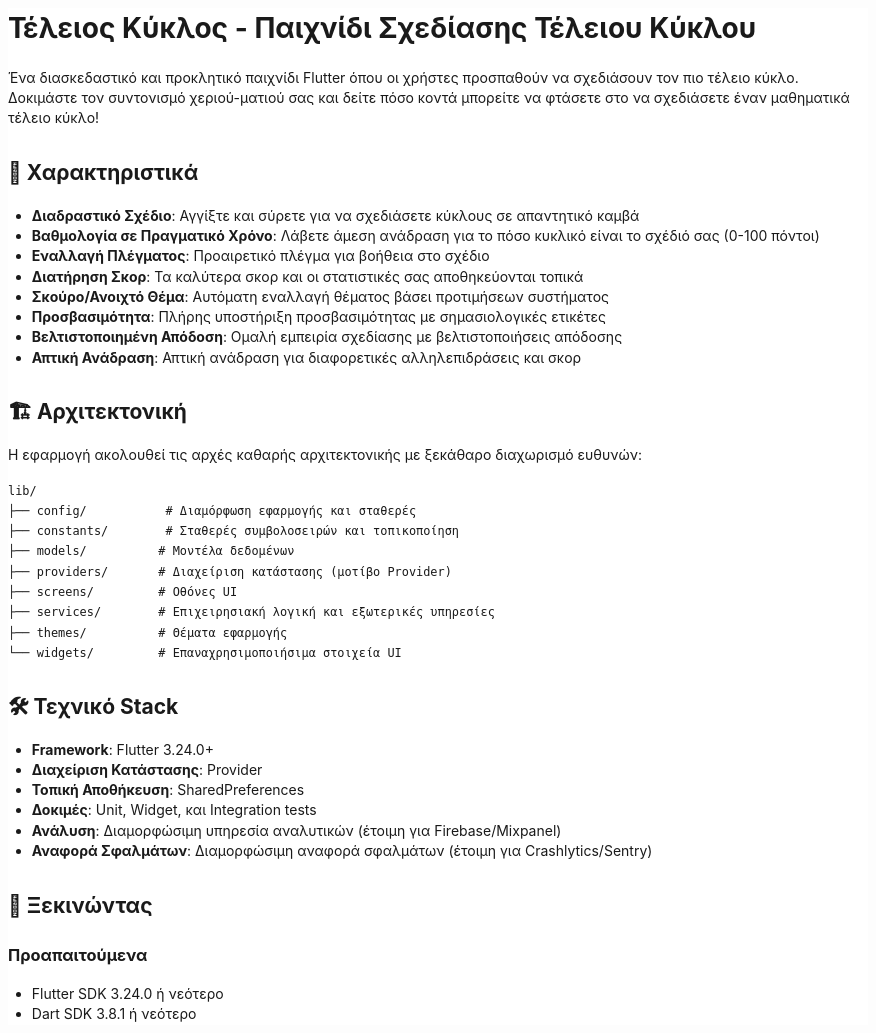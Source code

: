 # Τέλειος Κύκλος - Παιχνίδι Σχεδίασης Τέλειου Κύκλου

Ένα διασκεδαστικό και προκλητικό παιχνίδι Flutter όπου οι χρήστες προσπαθούν να σχεδιάσουν τον πιο τέλειο κύκλο. Δοκιμάστε τον συντονισμό χεριού-ματιού σας και δείτε πόσο κοντά μπορείτε να φτάσετε στο να σχεδιάσετε έναν μαθηματικά τέλειο κύκλο!

## 🎯 Χαρακτηριστικά

- **Διαδραστικό Σχέδιο**: Αγγίξτε και σύρετε για να σχεδιάσετε κύκλους σε απαντητικό καμβά
- **Βαθμολογία σε Πραγματικό Χρόνο**: Λάβετε άμεση ανάδραση για το πόσο κυκλικό είναι το σχέδιό σας (0-100 πόντοι)
- **Εναλλαγή Πλέγματος**: Προαιρετικό πλέγμα για βοήθεια στο σχέδιο
- **Διατήρηση Σκορ**: Τα καλύτερα σκορ και οι στατιστικές σας αποθηκεύονται τοπικά
- **Σκούρο/Ανοιχτό Θέμα**: Αυτόματη εναλλαγή θέματος βάσει προτιμήσεων συστήματος
- **Προσβασιμότητα**: Πλήρης υποστήριξη προσβασιμότητας με σημασιολογικές ετικέτες
- **Βελτιστοποιημένη Απόδοση**: Ομαλή εμπειρία σχεδίασης με βελτιστοποιήσεις απόδοσης
- **Απτική Ανάδραση**: Απτική ανάδραση για διαφορετικές αλληλεπιδράσεις και σκορ

## 🏗️ Αρχιτεκτονική

Η εφαρμογή ακολουθεί τις αρχές καθαρής αρχιτεκτονικής με ξεκάθαρο διαχωρισμό ευθυνών:

```
lib/
├── config/           # Διαμόρφωση εφαρμογής και σταθερές
├── constants/        # Σταθερές συμβολοσειρών και τοπικοποίηση
├── models/          # Μοντέλα δεδομένων
├── providers/       # Διαχείριση κατάστασης (μοτίβο Provider)
├── screens/         # Οθόνες UI
├── services/        # Επιχειρησιακή λογική και εξωτερικές υπηρεσίες
├── themes/          # Θέματα εφαρμογής
└── widgets/         # Επαναχρησιμοποιήσιμα στοιχεία UI
```

## 🛠️ Τεχνικό Stack

- **Framework**: Flutter 3.24.0+
- **Διαχείριση Κατάστασης**: Provider
- **Τοπική Αποθήκευση**: SharedPreferences
- **Δοκιμές**: Unit, Widget, και Integration tests
- **Ανάλυση**: Διαμορφώσιμη υπηρεσία αναλυτικών (έτοιμη για Firebase/Mixpanel)
- **Αναφορά Σφαλμάτων**: Διαμορφώσιμη αναφορά σφαλμάτων (έτοιμη για Crashlytics/Sentry)

## 🚀 Ξεκινώντας

### Προαπαιτούμενα

- Flutter SDK 3.24.0 ή νεότερο
- Dart SDK 3.8.1 ή νεότερο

#### ABOUT THIS TASK
All lines from the one containing "## 🏗️ Αρχιτεκτονική" through the final line of the records above are to be set down exactly, and no other line is to appear.

#### RESPONSE TO THIS EXERCISE
## 🏗️ Αρχιτεκτονική

Η εφαρμογή ακολουθεί τις αρχές καθαρής αρχιτεκτονικής με ξεκάθαρο διαχωρισμό ευθυνών:

```
lib/
├── config/           # Διαμόρφωση εφαρμογής και σταθερές
├── constants/        # Σταθερές συμβολοσειρών και τοπικοποίηση
├── models/          # Μοντέλα δεδομένων
├── providers/       # Διαχείριση κατάστασης (μοτίβο Provider)
├── screens/         # Οθόνες UI
├── services/        # Επιχειρησιακή λογική και εξωτερικές υπηρεσίες
├── themes/          # Θέματα εφαρμογής
└── widgets/         # Επαναχρησιμοποιήσιμα στοιχεία UI
```

## 🛠️ Τεχνικό Stack

- **Framework**: Flutter 3.24.0+
- **Διαχείριση Κατάστασης**: Provider
- **Τοπική Αποθήκευση**: SharedPreferences
- **Δοκιμές**: Unit, Widget, και Integration tests
- **Ανάλυση**: Διαμορφώσιμη υπηρεσία αναλυτικών (έτοιμη για Firebase/Mixpanel)
- **Αναφορά Σφαλμάτων**: Διαμορφώσιμη αναφορά σφαλμάτων (έτοιμη για Crashlytics/Sentry)

## 🚀 Ξεκινώντας

### Προαπαιτούμενα

- Flutter SDK 3.24.0 ή νεότερο
- Dart SDK 3.8.1 ή νεότερο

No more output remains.